(Data under study)
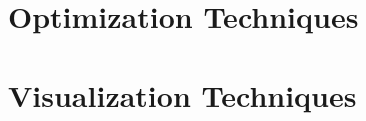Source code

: %
%
%
%

\setlength{\footskip}{8mm}

\chapter{Optimization Techniques} 
\label{optimization-techniques}





%
%
%
%

\setlength{\footskip}{8mm}

\chapter{Visualization Techniques} 
\label{visualization-techniques}





%
%
%
%

\setlength{\footskip}{8mm}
(End Data under study)
(Work to complete)
Transcribe every record above exactly as written, leaving out any pictures.

(Exercise result)
Source code

: %
%
%
%

\setlength{\footskip}{8mm}

\chapter{Optimization Techniques} 
\label{optimization-techniques}





%
%
%
%

\setlength{\footskip}{8mm}

\chapter{Visualization Techniques} 
\label{visualization-techniques}





%
%
%
%

\setlength{\footskip}{8mm}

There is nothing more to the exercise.